Shane Gabier

New York, @shanegabier
We were already fans of Shane Gabier’s gloriously hued, interestingly textured ceramics — see our profile of the former fashion designer back in 2022 — but this was the year his work seemed to pop up literally everywhere: tiny sculptures on the shelves at Beverly’s, figurative bookends at Casa Shop, geometric soap dispensers at Gem Home, seahorse-shaped sconces at Quarters, matcha bowls at CAP Beauty. Each piece, informed by things like Modernist design, ’70s psychedelia, and Brutalist architecture, was more covetable than the last. 

What is American design to you, and what excites you about it?

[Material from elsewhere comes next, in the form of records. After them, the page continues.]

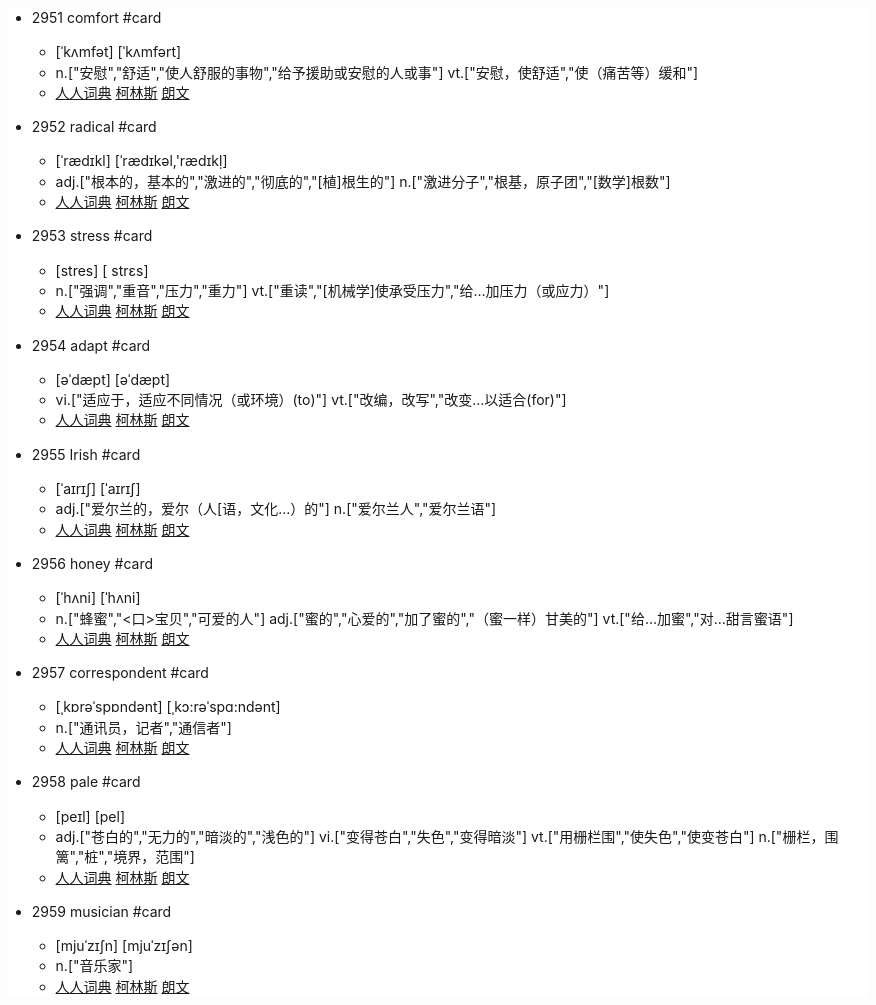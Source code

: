 
- 2951 comfort #card
  - [ˈkʌmfət]  [ˈkʌmfərt]
  - n.["安慰","舒适","使人舒服的事物","给予援助或安慰的人或事"]  vt.["安慰，使舒适","使（痛苦等）缓和"]
  - [人人词典](https://www.91dict.com/words?w=comfort) [柯林斯](https://www.collinsdictionary.com/zh/dictionary/english/comfort) [朗文](https://www.ldoceonline.com/dictionary/comfort)
  

- 2952 radical #card
  - [ˈrædɪkl]  [ˈrædɪkəl,'rædɪkḷ]
  - adj.["根本的，基本的","激进的","彻底的","[植]根生的"]  n.["激进分子","根基，原子团","[数学]根数"]
  - [人人词典](https://www.91dict.com/words?w=radical) [柯林斯](https://www.collinsdictionary.com/zh/dictionary/english/radical) [朗文](https://www.ldoceonline.com/dictionary/radical)
  

- 2953 stress #card
  - [stres]  [ strɛs]
  - n.["强调","重音","压力","重力"]  vt.["重读","[机械学]使承受压力","给…加压力（或应力）"]
  - [人人词典](https://www.91dict.com/words?w=stress) [柯林斯](https://www.collinsdictionary.com/zh/dictionary/english/stress) [朗文](https://www.ldoceonline.com/dictionary/stress)
  

- 2954 adapt #card
  - [əˈdæpt]  [əˈdæpt]
  - vi.["适应于，适应不同情况（或环境）(to)"]  vt.["改编，改写","改变…以适合(for)"]
  - [人人词典](https://www.91dict.com/words?w=adapt) [柯林斯](https://www.collinsdictionary.com/zh/dictionary/english/adapt) [朗文](https://www.ldoceonline.com/dictionary/adapt)
  

- 2955 Irish #card
  - [ˈaɪrɪʃ]  [ˈaɪrɪʃ]
  - adj.["爱尔兰的，爱尔（人[语，文化…）的"]  n.["爱尔兰人","爱尔兰语"]
  - [人人词典](https://www.91dict.com/words?w=Irish) [柯林斯](https://www.collinsdictionary.com/zh/dictionary/english/Irish) [朗文](https://www.ldoceonline.com/dictionary/Irish)
  

- 2956 honey #card
  - [ˈhʌni]  [ˈhʌni]
  - n.["蜂蜜","<口>宝贝","可爱的人"]  adj.["蜜的","心爱的","加了蜜的","（蜜一样）甘美的"]  vt.["给…加蜜","对…甜言蜜语"]
  - [人人词典](https://www.91dict.com/words?w=honey) [柯林斯](https://www.collinsdictionary.com/zh/dictionary/english/honey) [朗文](https://www.ldoceonline.com/dictionary/honey)
  

- 2957 correspondent #card
  - [ˌkɒrəˈspɒndənt]  [ˌkɔ:rəˈspɑ:ndənt]
  - n.["通讯员，记者","通信者"]
  - [人人词典](https://www.91dict.com/words?w=correspondent) [柯林斯](https://www.collinsdictionary.com/zh/dictionary/english/correspondent) [朗文](https://www.ldoceonline.com/dictionary/correspondent)
  

- 2958 pale #card
  - [peɪl]  [pel]
  - adj.["苍白的","无力的","暗淡的","浅色的"]  vi.["变得苍白","失色","变得暗淡"]  vt.["用栅栏围","使失色","使变苍白"]  n.["栅栏，围篱","桩","境界，范围"]
  - [人人词典](https://www.91dict.com/words?w=pale) [柯林斯](https://www.collinsdictionary.com/zh/dictionary/english/pale) [朗文](https://www.ldoceonline.com/dictionary/pale)
  

- 2959 musician #card
  - [mjuˈzɪʃn]  [mjuˈzɪʃən]
  - n.["音乐家"]
  - [人人词典](https://www.91dict.com/words?w=musician) [柯林斯](https://www.collinsdictionary.com/zh/dictionary/english/musician) [朗文](https://www.ldoceonline.com/dictionary/musician)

I think that the idea of wide open possibility has always been the most exciting thing about American design — the opportunity to go deeply into one’s own world. Before making ceramic work, my background was in fashion. I think in American fashion, as with American design in general, there is a pragmatism that hopes to balance newness with functionality.

What are your plans and highlights for the upcoming year? 

For the first few months of 2025, I am focusing on some new work, larger scale. 2024 was packed with back-to-back projects and really tight turnarounds, so I am going to slow things down a bit so I can do some deeper investigations into some ideas that I’ve only been able to touch upon. Ceramics is truly a medium of endless possibilities, and ideas generate more ideas, so to have the time and space to really dig into some of these feels really exciting and luxurious.

I’ve started to take on larger interior and tile projects, and I have a number of these to develop in 2025. For all of them, I’ve been given the creative freedom to explore totally new ideas. Tile is the perfect place to explore color, composition, dimensionality, and form, so I’m excited to see how these all unfold.

What inspires or informs your work in general? 

The things that I’m interested in are the things I’ve always looked at and cared about. The more I research and develop, the more intersections and dynamic connections I find between all of these; there are always new ways of looking at the same things. Abstract expressionist painting from the ’50s and ’60s, Brutalist architecture, post-punk album covers, Memphis design, Japanese graphic design from the early ’80s, the intersection of art, folk craft, and design, and how all of these can be suggested, or alluded to, through clay. The objective is to take these points of reference and mix them into a recontextualized new form, to remove the work from time and place. I’m inspired by the idea of making work that feels simultaneously abstract, modern, and ancient.